BBMB Research Seminars

March 22

Sladjana Prisic
Department of Biochemistry, Biophysics, and Molecular Biology
Iowa State University
Copalyl diphosphate synthase (CPS) - a model class II diterpene cyclase
1414 Molecular Biology Buidling
4:10 p.m.


Terpene synthases or cyclases are intriguing group of enzymes that conduct cyclization of simple linear substrates utilizing two basic mechanisms – ionization initiated (class I) and protonation initiated (class II) reaction. The core carbon backbone is further decorated by various functional groups giving around 50,000 known terpenoid structures and creating a significant pool of physiologically relevant and pharmaceutically interesting compounds.
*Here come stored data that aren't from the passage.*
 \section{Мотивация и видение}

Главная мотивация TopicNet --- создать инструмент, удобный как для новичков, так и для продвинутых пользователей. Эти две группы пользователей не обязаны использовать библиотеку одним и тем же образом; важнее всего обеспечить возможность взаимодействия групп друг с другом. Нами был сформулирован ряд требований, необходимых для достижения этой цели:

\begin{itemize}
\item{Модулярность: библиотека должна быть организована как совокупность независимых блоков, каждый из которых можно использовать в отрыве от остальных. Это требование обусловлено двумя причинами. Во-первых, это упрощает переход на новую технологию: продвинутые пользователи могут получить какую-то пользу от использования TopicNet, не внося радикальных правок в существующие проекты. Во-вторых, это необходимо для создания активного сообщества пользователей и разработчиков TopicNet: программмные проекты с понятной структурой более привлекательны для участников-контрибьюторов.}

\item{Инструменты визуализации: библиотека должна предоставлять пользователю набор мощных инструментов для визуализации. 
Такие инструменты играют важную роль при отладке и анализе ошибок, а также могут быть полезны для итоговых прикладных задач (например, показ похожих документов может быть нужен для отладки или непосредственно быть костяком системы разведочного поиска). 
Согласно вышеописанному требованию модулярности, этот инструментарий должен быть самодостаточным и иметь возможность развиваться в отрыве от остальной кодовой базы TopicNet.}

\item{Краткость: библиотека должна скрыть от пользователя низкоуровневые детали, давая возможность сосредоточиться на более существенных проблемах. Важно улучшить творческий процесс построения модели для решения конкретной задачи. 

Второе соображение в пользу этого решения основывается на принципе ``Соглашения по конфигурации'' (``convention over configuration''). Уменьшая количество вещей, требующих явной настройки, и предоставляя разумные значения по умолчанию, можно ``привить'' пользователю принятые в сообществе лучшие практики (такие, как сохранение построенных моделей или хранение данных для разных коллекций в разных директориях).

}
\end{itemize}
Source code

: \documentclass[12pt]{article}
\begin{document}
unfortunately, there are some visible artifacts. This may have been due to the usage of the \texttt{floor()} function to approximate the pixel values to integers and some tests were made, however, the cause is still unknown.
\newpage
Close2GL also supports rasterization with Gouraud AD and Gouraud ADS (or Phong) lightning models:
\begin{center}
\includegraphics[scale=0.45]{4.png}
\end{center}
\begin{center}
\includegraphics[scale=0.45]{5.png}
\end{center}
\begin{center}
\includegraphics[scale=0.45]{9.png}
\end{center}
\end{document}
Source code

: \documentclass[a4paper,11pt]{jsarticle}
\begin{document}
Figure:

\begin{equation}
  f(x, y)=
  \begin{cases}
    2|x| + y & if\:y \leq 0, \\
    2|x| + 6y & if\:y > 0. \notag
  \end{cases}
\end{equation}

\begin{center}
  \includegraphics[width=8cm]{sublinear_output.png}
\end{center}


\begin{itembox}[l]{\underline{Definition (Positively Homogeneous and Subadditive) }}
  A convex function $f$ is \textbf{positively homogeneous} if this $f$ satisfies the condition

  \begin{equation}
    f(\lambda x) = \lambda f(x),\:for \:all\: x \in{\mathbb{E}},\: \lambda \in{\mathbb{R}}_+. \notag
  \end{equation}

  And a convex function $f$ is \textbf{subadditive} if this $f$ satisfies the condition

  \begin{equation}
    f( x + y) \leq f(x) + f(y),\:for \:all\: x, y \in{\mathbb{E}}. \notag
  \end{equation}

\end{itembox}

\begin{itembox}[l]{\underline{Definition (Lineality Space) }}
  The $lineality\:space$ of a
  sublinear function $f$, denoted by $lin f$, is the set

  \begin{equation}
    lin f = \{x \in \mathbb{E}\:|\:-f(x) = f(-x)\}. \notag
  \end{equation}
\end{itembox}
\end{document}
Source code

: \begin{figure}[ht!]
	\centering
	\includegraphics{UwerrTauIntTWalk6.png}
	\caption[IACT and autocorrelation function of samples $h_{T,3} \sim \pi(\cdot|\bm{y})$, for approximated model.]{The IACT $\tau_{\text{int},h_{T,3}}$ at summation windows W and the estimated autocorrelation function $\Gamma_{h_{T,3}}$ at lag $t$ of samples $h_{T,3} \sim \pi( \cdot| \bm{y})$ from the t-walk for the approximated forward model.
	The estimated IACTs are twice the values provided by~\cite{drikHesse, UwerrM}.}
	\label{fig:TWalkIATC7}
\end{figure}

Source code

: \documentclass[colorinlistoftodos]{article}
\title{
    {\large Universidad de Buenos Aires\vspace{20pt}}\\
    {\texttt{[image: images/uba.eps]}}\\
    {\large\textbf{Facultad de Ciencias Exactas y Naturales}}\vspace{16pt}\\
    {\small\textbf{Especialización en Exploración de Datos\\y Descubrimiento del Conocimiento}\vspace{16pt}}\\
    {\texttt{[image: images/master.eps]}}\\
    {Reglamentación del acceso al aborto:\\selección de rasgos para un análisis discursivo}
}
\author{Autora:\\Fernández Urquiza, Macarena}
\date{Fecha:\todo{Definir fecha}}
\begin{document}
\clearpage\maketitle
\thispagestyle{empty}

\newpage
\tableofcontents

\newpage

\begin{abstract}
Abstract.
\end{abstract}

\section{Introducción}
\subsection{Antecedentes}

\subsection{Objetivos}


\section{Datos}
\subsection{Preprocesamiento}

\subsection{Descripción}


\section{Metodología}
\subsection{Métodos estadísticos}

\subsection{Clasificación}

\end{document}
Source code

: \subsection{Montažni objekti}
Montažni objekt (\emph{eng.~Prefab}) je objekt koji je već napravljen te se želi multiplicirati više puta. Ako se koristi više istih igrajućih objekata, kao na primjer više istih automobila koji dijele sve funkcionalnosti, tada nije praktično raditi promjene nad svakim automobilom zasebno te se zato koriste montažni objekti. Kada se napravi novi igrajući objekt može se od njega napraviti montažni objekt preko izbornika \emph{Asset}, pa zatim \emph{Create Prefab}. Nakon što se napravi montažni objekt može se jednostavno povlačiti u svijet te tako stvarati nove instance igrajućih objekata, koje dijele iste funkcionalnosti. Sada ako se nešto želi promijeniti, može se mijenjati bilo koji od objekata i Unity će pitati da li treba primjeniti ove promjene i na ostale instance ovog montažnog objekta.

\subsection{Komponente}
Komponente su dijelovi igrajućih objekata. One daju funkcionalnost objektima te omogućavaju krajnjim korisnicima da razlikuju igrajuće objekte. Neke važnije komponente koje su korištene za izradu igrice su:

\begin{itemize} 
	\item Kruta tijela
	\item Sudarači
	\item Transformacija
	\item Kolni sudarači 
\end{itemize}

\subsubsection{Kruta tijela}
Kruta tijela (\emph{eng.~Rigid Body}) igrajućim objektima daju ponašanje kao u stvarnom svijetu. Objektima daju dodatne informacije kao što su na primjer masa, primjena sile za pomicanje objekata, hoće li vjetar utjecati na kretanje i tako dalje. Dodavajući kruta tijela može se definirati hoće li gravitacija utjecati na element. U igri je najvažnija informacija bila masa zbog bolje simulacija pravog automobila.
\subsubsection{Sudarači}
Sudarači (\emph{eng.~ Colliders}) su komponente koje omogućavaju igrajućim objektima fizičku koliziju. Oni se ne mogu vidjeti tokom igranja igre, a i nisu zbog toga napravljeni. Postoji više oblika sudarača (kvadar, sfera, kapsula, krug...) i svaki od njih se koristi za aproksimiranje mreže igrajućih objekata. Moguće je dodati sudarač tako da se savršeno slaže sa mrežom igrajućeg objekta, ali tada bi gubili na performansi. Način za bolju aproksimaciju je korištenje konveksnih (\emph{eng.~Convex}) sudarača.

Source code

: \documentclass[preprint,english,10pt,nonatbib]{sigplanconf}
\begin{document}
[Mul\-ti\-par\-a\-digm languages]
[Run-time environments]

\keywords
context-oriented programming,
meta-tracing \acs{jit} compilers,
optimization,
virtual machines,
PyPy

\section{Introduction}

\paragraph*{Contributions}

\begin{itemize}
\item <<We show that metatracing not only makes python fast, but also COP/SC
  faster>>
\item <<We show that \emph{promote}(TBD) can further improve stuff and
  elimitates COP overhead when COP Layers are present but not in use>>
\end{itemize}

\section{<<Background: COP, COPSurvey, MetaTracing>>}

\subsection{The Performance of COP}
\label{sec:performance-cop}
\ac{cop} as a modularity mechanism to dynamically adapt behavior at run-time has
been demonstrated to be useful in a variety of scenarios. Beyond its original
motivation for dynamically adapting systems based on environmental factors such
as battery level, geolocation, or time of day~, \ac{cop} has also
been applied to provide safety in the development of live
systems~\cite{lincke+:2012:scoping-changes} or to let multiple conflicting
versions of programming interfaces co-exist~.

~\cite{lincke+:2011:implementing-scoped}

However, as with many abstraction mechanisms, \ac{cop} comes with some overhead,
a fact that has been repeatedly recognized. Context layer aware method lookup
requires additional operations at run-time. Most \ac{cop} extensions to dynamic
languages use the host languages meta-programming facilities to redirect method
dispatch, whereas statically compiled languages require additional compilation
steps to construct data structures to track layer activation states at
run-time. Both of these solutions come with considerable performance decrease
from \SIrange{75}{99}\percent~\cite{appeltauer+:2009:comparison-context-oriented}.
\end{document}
Biosynthesis of labdane-related diterpenes (which contains more than 5,000 members) from the common precursor geranylgeranyl pyrophosphate (GGPP) is initiated by a poorly understood protonation of an olefin and subsequent cyclization, known as class II mechanism. We chose copalyl diphosphate synthase (CPS), the enzyme that catalyses committed step in gibberellin and phytoalexin biosynthesis, as a model system for class II diterpene cyclization. We cloned and functionally expressed CPS enzymes from Arabidopsis, rice, and corn. Various biochemical and molecular biology techniques were used to determine their function and biochemical characteristics, including the expression patterns and product specificity, as well as stabilization for in vitro studies. Additionally, we conducted more detailed biochemical analysis of Arabidopsis CPS (AtCPS) to optimize the enzymatic assay and discovered a novel intra-steric regulation by Mg2+ in synergism with GGPP that may be involved in control of gibberellin biosynthesis. Getting further into the underlying mechanism, we used mutagenesis, inhibitors, and substrate analogues that helped us identify residues essential for catalysis and metal cofactor binding. Specifically, an epoxy analog of GGPP was coupled to site-directed mutagenesis to provide evidence that the DXDD motif, with the assistance of conserved His331, in class II diterpene cyclases is involved in C=C double bond protonation, similar to the role of the DXDD motif found in the otherwise unrelated triterpene cyclases. We also showed that the conserved DXDD motif in AtCPS is a potential inhibitory binding site for Mg2+ and GGPP. Finally, we conducted domain-swapping experiments of class I and class II diterpene cyclases (i.e. kaurene synthase and copalyl synthase), as well as CPSs from rice with different product stereochemistry (OsCPS2ent and OsCPS4syn), in order to identify structural requirements for class II catalysis.

In conclusion, our findings created a strong basis for further mechanistic and structural studies of the significant class II terpene synthases that is the first and the most important step towards understanding of terpene, especially labdane biosynthesis. In addition, by resolving class II terpene cyclase mechanism, we are creating a powerful tool to engineer synthesis of many pharmaceutically interesting compounds in the future.